## THE PROBLEM
Nothing but an exact copy of the data should be given.

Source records
===

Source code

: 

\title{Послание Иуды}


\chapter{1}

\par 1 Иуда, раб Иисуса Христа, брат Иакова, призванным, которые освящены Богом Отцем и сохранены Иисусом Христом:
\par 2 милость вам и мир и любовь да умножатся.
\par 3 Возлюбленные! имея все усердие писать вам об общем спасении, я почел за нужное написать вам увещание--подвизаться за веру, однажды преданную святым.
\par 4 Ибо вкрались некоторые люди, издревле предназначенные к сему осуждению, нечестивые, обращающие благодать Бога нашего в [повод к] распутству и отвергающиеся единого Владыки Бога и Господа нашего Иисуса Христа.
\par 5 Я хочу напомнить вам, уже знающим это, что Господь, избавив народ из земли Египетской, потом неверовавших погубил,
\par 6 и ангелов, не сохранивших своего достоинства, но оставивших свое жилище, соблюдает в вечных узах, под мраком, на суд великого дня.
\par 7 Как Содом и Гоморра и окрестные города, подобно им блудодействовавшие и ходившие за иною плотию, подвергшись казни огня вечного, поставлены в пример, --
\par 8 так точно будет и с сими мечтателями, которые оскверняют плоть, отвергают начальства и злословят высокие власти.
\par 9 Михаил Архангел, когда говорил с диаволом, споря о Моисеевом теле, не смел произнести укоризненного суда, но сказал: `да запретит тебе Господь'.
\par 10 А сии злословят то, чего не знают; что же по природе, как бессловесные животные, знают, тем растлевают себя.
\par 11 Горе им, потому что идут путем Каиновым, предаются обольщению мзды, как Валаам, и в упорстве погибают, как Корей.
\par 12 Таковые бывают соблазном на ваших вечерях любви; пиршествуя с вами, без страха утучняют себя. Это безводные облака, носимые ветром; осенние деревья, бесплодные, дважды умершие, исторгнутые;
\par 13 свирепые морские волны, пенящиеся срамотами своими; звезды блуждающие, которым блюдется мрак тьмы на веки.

===

## RESULT OF THE TASK
Source code

: 

\title{Послание Иуды}


\chapter{1}

\par 1 Иуда, раб Иисуса Христа, брат Иакова, призванным, которые освящены Богом Отцем и сохранены Иисусом Христом:
\par 2 милость вам и мир и любовь да умножатся.
\par 3 Возлюбленные! имея все усердие писать вам об общем спасении, я почел за нужное написать вам увещание--подвизаться за веру, однажды преданную святым.
\par 4 Ибо вкрались некоторые люди, издревле предназначенные к сему осуждению, нечестивые, обращающие благодать Бога нашего в [повод к] распутству и отвергающиеся единого Владыки Бога и Господа нашего Иисуса Христа.
\par 5 Я хочу напомнить вам, уже знающим это, что Господь, избавив народ из земли Египетской, потом неверовавших погубил,
\par 6 и ангелов, не сохранивших своего достоинства, но оставивших свое жилище, соблюдает в вечных узах, под мраком, на суд великого дня.
\par 7 Как Содом и Гоморра и окрестные города, подобно им блудодействовавшие и ходившие за иною плотию, подвергшись казни огня вечного, поставлены в пример, --
\par 8 так точно будет и с сими мечтателями, которые оскверняют плоть, отвергают начальства и злословят высокие власти.
\par 9 Михаил Архангел, когда говорил с диаволом, споря о Моисеевом теле, не смел произнести укоризненного суда, но сказал: `да запретит тебе Господь'.
\par 10 А сии злословят то, чего не знают; что же по природе, как бессловесные животные, знают, тем растлевают себя.
\par 11 Горе им, потому что идут путем Каиновым, предаются обольщению мзды, как Валаам, и в упорстве погибают, как Корей.
\par 12 Таковые бывают соблазном на ваших вечерях любви; пиршествуя с вами, без страха утучняют себя. Это безводные облака, носимые ветром; осенние деревья, бесплодные, дважды умершие, исторгнутые;
\par 13 свирепые морские волны, пенящиеся срамотами своими; звезды блуждающие, которым блюдется мрак тьмы на веки.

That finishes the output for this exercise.